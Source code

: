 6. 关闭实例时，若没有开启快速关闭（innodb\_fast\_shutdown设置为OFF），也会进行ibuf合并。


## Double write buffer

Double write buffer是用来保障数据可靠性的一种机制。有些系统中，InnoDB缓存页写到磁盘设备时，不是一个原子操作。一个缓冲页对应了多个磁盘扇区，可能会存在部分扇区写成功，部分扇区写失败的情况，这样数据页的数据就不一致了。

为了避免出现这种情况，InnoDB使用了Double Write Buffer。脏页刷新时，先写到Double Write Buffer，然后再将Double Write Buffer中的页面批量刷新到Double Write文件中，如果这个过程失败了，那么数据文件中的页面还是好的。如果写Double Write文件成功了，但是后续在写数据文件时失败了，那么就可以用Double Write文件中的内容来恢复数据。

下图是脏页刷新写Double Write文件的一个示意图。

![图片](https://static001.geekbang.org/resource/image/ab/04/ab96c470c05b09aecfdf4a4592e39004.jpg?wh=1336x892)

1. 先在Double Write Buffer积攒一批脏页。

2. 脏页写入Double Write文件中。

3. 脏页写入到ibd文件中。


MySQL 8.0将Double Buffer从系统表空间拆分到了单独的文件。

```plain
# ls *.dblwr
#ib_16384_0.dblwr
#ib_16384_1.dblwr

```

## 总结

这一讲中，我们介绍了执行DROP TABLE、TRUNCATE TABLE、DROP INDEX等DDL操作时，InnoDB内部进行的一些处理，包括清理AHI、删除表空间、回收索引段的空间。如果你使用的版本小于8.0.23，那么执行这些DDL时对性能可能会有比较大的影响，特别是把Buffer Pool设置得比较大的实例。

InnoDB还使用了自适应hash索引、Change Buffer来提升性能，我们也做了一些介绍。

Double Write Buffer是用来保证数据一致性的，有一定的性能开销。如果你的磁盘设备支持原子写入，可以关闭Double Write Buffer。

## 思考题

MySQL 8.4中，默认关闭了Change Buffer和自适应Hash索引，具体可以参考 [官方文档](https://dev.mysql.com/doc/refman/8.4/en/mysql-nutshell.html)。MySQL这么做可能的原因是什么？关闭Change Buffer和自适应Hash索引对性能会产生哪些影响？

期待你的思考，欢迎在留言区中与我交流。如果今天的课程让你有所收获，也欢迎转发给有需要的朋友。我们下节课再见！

----

EXERCISE REQUIREMENTS -
Whatever is in the entries above, write it out exactly.

WRITTEN ANSWER -
Source code

: 6. 关闭实例时，若没有开启快速关闭（innodb\_fast\_shutdown设置为OFF），也会进行ibuf合并。


## Double write buffer

Double write buffer是用来保障数据可靠性的一种机制。有些系统中，InnoDB缓存页写到磁盘设备时，不是一个原子操作。一个缓冲页对应了多个磁盘扇区，可能会存在部分扇区写成功，部分扇区写失败的情况，这样数据页的数据就不一致了。

为了避免出现这种情况，InnoDB使用了Double Write Buffer。脏页刷新时，先写到Double Write Buffer，然后再将Double Write Buffer中的页面批量刷新到Double Write文件中，如果这个过程失败了，那么数据文件中的页面还是好的。如果写Double Write文件成功了，但是后续在写数据文件时失败了，那么就可以用Double Write文件中的内容来恢复数据。

下图是脏页刷新写Double Write文件的一个示意图。

![图片](https://static001.geekbang.org/resource/image/ab/04/ab96c470c05b09aecfdf4a4592e39004.jpg?wh=1336x892)

1. 先在Double Write Buffer积攒一批脏页。

2. 脏页写入Double Write文件中。

3. 脏页写入到ibd文件中。


MySQL 8.0将Double Buffer从系统表空间拆分到了单独的文件。

```plain
# ls *.dblwr
#ib_16384_0.dblwr
#ib_16384_1.dblwr

```

## 总结

这一讲中，我们介绍了执行DROP TABLE、TRUNCATE TABLE、DROP INDEX等DDL操作时，InnoDB内部进行的一些处理，包括清理AHI、删除表空间、回收索引段的空间。如果你使用的版本小于8.0.23，那么执行这些DDL时对性能可能会有比较大的影响，特别是把Buffer Pool设置得比较大的实例。

InnoDB还使用了自适应hash索引、Change Buffer来提升性能，我们也做了一些介绍。

Double Write Buffer是用来保证数据一致性的，有一定的性能开销。如果你的磁盘设备支持原子写入，可以关闭Double Write Buffer。

## 思考题

MySQL 8.4中，默认关闭了Change Buffer和自适应Hash索引，具体可以参考 [官方文档](https://dev.mysql.com/doc/refman/8.4/en/mysql-nutshell.html)。MySQL这么做可能的原因是什么？关闭Change Buffer和自适应Hash索引对性能会产生哪些影响？

期待你的思考，欢迎在留言区中与我交流。如果今天的课程让你有所收获，也欢迎转发给有需要的朋友。我们下节课再见！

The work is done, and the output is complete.